Extending recovery support for people who suffer from substance use disorders (SUDs) or addiction saves resources and lives. It’s reasonable to believe that someone who is in treatment for a longer period of time would cost both themselves and third party payers more money, but from the information we’ve found this simply isn’t true. In actuality recent changes to medicaid subsidies under the Affordable Care Act has saved states millions of dollars. An important example of this can be found in subsidies that cover the hospital inpatient costs for incarcerated individuals who are Medicaid-eligible. Michigan alone projected a $19 million reduction in fiscal year 2015 from these subsidies.
“Arkansas, Colorado, Kentucky, and Michigan report combined fiscal 2014 and 2015 savings of $2.8 million, $10 million, $16.4 million, and $19.2 million, respectively, according to an April 2015 study by the Robert Wood Johnson Foundation.”
As we’ve discussed before, the cost of addiction treatment is astronomical. The economic gains from reducing the need for addiction treatment through extending the continuum of care far outweigh the cost of treatment itself.
There are many reasons extending treatment for chronic diseases is beneficial, especially for those in recovery from SUD. Two specific populations this type of extended coverage benefits are young people who face long-term addiction and incarcerated patients with a history of addiction who are leaving federal custody and re-entering society.

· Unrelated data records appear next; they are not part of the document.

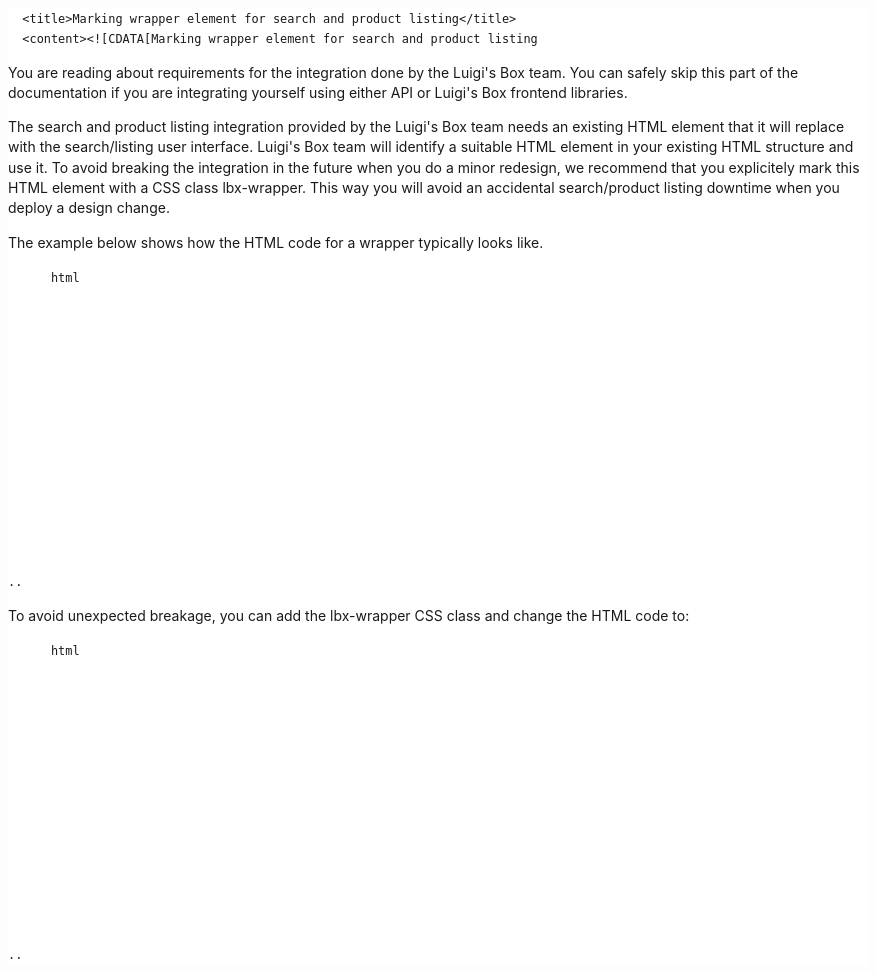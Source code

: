       <title>Marking wrapper element for search and product listing</title>
      <content><![CDATA[Marking wrapper element for search and product listing

You are reading about requirements for the integration done by the Luigi's Box team. You can safely skip this part of the documentation if you are integrating yourself using either API or Luigi's Box frontend libraries.


The search and product listing integration provided by the Luigi's Box team needs an existing HTML element that it will replace with the search/listing user interface. Luigi's Box team will identify a suitable HTML element in your existing HTML structure and use it. To avoid breaking the integration in the future when you do a minor redesign, we recommend that you explicitely mark this HTML element with a CSS class lbx-wrapper. This way you will avoid an accidental search/product listing downtime when you deploy a design change.

The example below shows how the HTML code for a wrapper typically looks like.

  
    
      
        
          html
        
      
      
      

      
    
  
  
    
      
        
          
  
    ..
    
    
  


        
      
    
  

To avoid unexpected breakage, you can add the lbx-wrapper CSS class and change the HTML code to:

  
    
      
        
          html
        
      
      
      

      
    
  
  
    
      
        
          
  
    ..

There is scientific evidence showing young people who suffer from addiction possess a desire to break the cycle of their disease. For these youth, it is a matter of providing behavioral training during the treatment process and providing long-term support as they develop new and better ways of coping. Addicted youth entering treatment don’t possess the knowledge or confidence to change their addictive behavior alone, but they display a willingness to do so.
A study from the Center for Addiction Medicine at Massachusetts General Hospital and Harvard Medical School, and the Butler Center for Research at Hazelden concludes that active involvement in recovery support services may enhance outcomes for emerging adults after residential treatment. These kinds of long-term efforts to invest in post-treatment upkeep are crucial to the sobriety and overall well-being of these young adults’ mental health now and over their lifetime.
Incarcerated individuals prior to and just after their release are extremely vulnerable to substance abuse related fatality. Their access to quality mental and physical healthcare could mean the difference between life and death. For fourteen days after release, the risk of death increases 12 times for former inmates as compared to the general population. This highest risk of death comes from overdoses related to addiction, with twenty-five percent of inmate deaths occurring because of overdose.
One solution to this high rate of prisoner death is long-term recovery support. Inmates suffering from substance use disorders increase their chance of long-term sobriety, and are far better equipped for civilian life, if they’re set up with a comprehensive care system prior to their release. A primary method of treatment for incarcerated patients is medically-assisted programs like methadone, suboxone, and vivitrol. However, a comprehensive support system of care coordinators, counseling and rehabilitation programs has been found to be a more effective recovery method.
Fortunately, government officials are embracing the opportunity to provide care to these inmates. Through the Affordable Care Act, states can apply for Medicaid reimbursements from the federal government for prisoners following their release. This expanded access not only saves the patient’s life, but state agencies have found that applying for these subsidies have saved states up to $19.2 million.
Addicted youth and former prisoners are just two specific examples of populations that can benefit from long-term care, both preventative and reactive. However, extending the continuum of care to save lives isn’t exclusive to these two groups. All individuals struggling with SUD and behavioral health disorders benefit from long-term recovery support.
There has been a shift in the conversation surrounding treatment of these individuals and it’s continuing to move toward a system of support that’s proving to save lives. Nurses providing empathetic counseling through a preventative model like SBIRT (Screening, Brief Intervention, and Referral to Treatment) and care communities tackling opiate addiction are perfect examples of the value of care continuity helping to combat this widespread epidemic of addiction in America.